The average unemployment rate across the OECD remains at a low of 4.9% in May 2026, according to the latest OECD Employment Outlook. TUAC warns that this apparent strength masks deeper challenges for workers. Signs of cooling are already emerging: unemployment rates are ticking up in many economies and new job postings are slowing. Most critically, real wages in one-third of OECD economies have still not recovered the purchasing power lost since the onset of the cost-of-living crisis.

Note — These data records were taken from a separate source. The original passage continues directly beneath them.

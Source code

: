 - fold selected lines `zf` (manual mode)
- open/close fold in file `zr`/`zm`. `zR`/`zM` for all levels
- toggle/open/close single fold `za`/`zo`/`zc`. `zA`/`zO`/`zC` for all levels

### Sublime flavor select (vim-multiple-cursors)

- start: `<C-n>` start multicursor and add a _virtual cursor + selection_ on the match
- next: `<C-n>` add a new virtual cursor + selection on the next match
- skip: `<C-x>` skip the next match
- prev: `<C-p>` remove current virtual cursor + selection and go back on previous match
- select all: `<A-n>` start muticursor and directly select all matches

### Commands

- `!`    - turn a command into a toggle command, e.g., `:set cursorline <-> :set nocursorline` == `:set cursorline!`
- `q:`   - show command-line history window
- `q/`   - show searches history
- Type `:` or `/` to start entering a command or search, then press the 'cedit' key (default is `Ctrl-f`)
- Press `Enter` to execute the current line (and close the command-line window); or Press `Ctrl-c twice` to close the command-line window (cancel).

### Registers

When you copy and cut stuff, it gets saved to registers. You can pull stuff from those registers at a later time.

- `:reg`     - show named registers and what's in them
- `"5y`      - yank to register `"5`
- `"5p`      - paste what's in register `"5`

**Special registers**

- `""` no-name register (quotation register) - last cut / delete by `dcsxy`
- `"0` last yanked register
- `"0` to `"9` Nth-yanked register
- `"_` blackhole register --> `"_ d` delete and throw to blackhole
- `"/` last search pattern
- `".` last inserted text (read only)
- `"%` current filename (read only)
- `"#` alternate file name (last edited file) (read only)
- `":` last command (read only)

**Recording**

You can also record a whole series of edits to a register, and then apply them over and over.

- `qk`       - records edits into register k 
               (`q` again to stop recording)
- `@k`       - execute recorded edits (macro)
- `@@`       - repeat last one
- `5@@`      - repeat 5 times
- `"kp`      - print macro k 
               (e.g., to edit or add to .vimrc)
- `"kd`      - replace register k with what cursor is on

A number of structural factors contribute to depress workers’ wages and bargaining power, despite strong headline employment rates. For example, employer-imposed restrictions on worker mobility are one example: the OECD estimates that non-disclosure agreements cover roughly half of workers in surveyed countries, with non-compete clauses binding between 20% and 33%. Widespread no-poaching and wage-fixing arrangements between employers add to the problem. The OECD finds these anti-competitive practices suppress wage growth and stifle productivity by restricting movement between firms and industries – evidence TUAC argues confirms that employer market power remains a central barrier to fair wages. Tertiary education and training – which should deliver the strongest wage gains – offers little relief. Wage returns to education and training are declining, and non-formal training, much of it employer-provided, disproportionately benefits workers already in higher-paid occupations. The Employment Outlook shows that employers concentrate investment in their most productive staff, reinforcing existing wage gaps rather than narrowing them. Trade unions insist this unequal access strengthens the case for a collectively bargained right to training and paid training leave.
The picture worsens at the regional level. Unemployment rates in the worst-performing regions can be up to four times higher than in the best-performing regions within the same country, with individual characteristics such as age, gender and education explaining only between one-third and one-half of these gaps. The OECD acknowledges that while promoting greater labour mobility can improve individual chances, it also risks widening existing divides, as younger, better-educated workers are most likely to relocate.
Trade liberalisation – particularly following China’s accession to the WTO – has deepened these disparities, contributing to the loss of approximately one in seven manufacturing jobs in the United States between 2000 and 2018, one in ten in Western Europe and one in twenty-three in Canada. New OECD evidence in the Employment Outlook finds that even where employment recovers, replacement service-sector jobs tend to offer lower wages – not least because manufacturing retains higher trade union density and stronger bargaining coverage.
Low unemployment means little in itself, if too many jobs are insecure, underpaid, or concentrated in only a handful of places. For too many workers and their families across the OECD, decades of global competition, deindustrialisation, stagnant wages and rising inequality have meant that economic growth has not translated into greater security or better living standards.
TUAC welcomes the Outlook’s finding that eight out of ten countries reforming temporary contracts after the pandemic made their use more restrictive, with Spain’s 2021 reform demonstrating that reducing labour market dualism promotes more stable employment. But trade unions urge governments to go much further. Strengthening collective bargaining, pursuing ambitious mission-oriented industrial policies, and investing in less developed regions are essential to ensure economic growth delivers genuine security for all workers.